Stored data entries
○ ○ ○ ○ ○
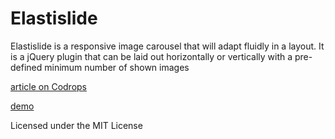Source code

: 
Elastislide
=========

Elastislide is a responsive image carousel that will adapt fluidly in a layout. It is a jQuery plugin that can be laid out horizontally or vertically with a pre-defined minimum number of shown images

[article on Codrops](http://tympanus.net/codrops/2011/09/12/elastislide-responsive-carousel/)

[demo](http://tympanus.net/Development/Elastislide/)

Licensed under the MIT License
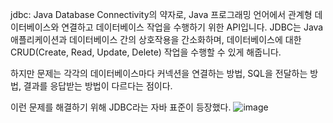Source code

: jdbc: Java Database Connectivity의 약자로, Java 프로그래밍 언어에서 관계형 데이터베이스와 연결하고 데이터베이스 작업을 수행하기 위한 API입니다. JDBC는 Java 애플리케이션과 데이터베이스 간의 상호작용을 간소화하며, 데이터베이스에 대한 CRUD(Create, Read, Update, Delete) 작업을 수행할 수 있게 해줍니다.



하지만 문제는 각각의 데이터베이스마다 커넥션을 연결하는 방법, SQL을 전달하는 방법, 결과를 응답받는 방법이 다르다는 점이다.

이런 문제를 해결하기 위해 JDBC라는 자바 표준이 등장했다.
![image](https://github.com/user-attachments/assets/233d2996-7e31-4882-8cbc-2a61ad210838)
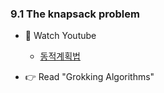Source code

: ### 9.1 The knapsack problem


- 🍒 Watch Youtube
    - [동적계획법](https://www.youtube.com/watch?v=-G8kDiMAPf8)
 

- 👉 Read "Grokking Algorithms"

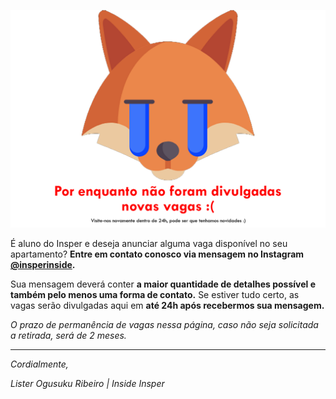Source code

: ![Nenhuma vaga disponível](./imagens-condominios/raposa-sem-vagas-inside-insper.png)

É aluno do Insper e deseja anunciar alguma vaga disponível no seu apartamento? **Entre em contato conosco via mensagem no Instagram [@insperinside](https://www.instagram.com/insperinside/).**

Sua mensagem deverá conter **a maior quantidade de detalhes possível e também pelo menos uma forma de contato.** Se estiver tudo certo, as vagas serão divulgadas aqui em **até 24h após recebermos sua mensagem.**

_O prazo de permanência de vagas nessa página, caso não seja solicitada a retirada, será de 2 meses._

---

_Cordialmente,_

_Lister Ogusuku Ribeiro | Inside Insper_
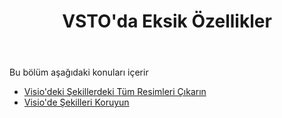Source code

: ﻿---
title: VSTO'da Eksik Özellikler
type: docs
weight: 20
url: /tr/net/missing-features-in-vsto/
---
Bu bölüm aşağıdaki konuları içerir

- [Visio'deki Şekillerdeki Tüm Resimleri Çıkarın](/diagram/tr/net/extract-all-images-from-shapes-in-visio/)
- [Visio'de Şekilleri Koruyun](/diagram/tr/net/protect-shapes-in-visio/)

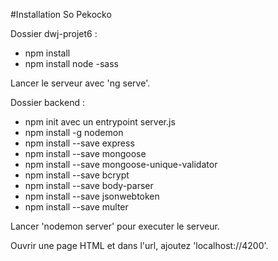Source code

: #Installation So Pekocko

Dossier dwj-projet6 :

- npm install
- npm install node -sass

Lancer le serveur avec 'ng serve'.

Dossier backend :

- npm init avec un entrypoint server.js
- npm install -g nodemon
- npm install --save express
- npm install --save mongoose
- npm install --save mongoose-unique-validator
- npm install --save bcrypt
- npm install --save body-parser
- npm install --save jsonwebtoken
- npm install --save multer

Lancer 'nodemon server' pour executer le serveur.

Ouvrir une page HTML et dans l'url, ajoutez 'localhost://4200'.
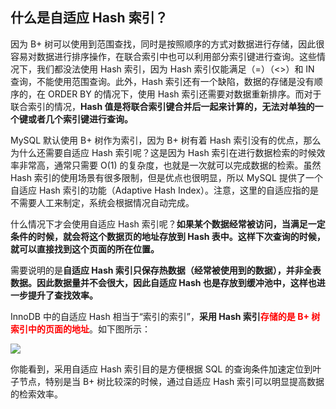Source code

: ## 什么是自适应 Hash 索引？

因为 B+ 树可以使用到范围查找，同时是按照顺序的方式对数据进行存储，因此很容易对数据进行排序操作，在联合索引中也可以利用部分索引键进行查询。这些情况下，我们都没法使用 Hash 索引，因为 Hash 索引仅能满足（=）（<>）和 IN 查询，不能使用范围查询。此外，Hash 索引还有一个缺陷，数据的存储是没有顺序的，在 ORDER BY 的情况下，使用 Hash 索引还需要对数据重新排序。而对于联合索引的情况，**Hash 值是将联合索引键合并后一起来计算的，无法对单独的一个键或者几个索引键进行查询。**

MySQL 默认使用 B+ 树作为索引，因为 B+ 树有着 Hash 索引没有的优点，那么为什么还需要自适应 Hash 索引呢？这是因为 Hash 索引在进行数据检索的时候效率非常高，通常只需要 O(1) 的复杂度，也就是一次就可以完成数据的检索。虽然 Hash 索引的使用场景有很多限制，但是优点也很明显，所以 MySQL 提供了一个自适应 Hash 索引的功能（Adaptive Hash Index）。注意，这里的自适应指的是不需要人工来制定，系统会根据情况自动完成。

什么情况下才会使用自适应 Hash 索引呢？**如果某个数据经常被访问，当满足一定条件的时候，就会将这个数据页的地址存放到 Hash 表中。这样下次查询的时候，就可以直接找到这个页面的所在位置。**

需要说明的是**自适应 Hash 索引只保存热数据（经常被使用到的数据），并非全表数据。因此数据量并不会很大，因此自适应 Hash 也是存放到缓冲池中，这样也进一步提升了查找效率。**

InnoDB 中的自适应 Hash 相当于“索引的索引”，**采用 Hash 索引<font color=red>存储的是 B+ 树索引中的页面的地址</font>**。如下图所示：

![](D:\Work\TyporaNotes\note\Sql\Mysql\SQL必知必会\pict\34-1.jpg)

你能看到，采用自适应 Hash 索引目的是方便根据 SQL 的查询条件加速定位到叶子节点，特别是当 B+ 树比较深的时候，通过自适应 Hash 索引可以明显提高数据的检索效率。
○ ○ ○ ○ ○
Task instructions:
If a line in the records above contains "serveur", copy that line.

Problem solution:
Lancer le serveur avec 'ng serve'.
Lancer 'nodemon server' pour executer le serveur.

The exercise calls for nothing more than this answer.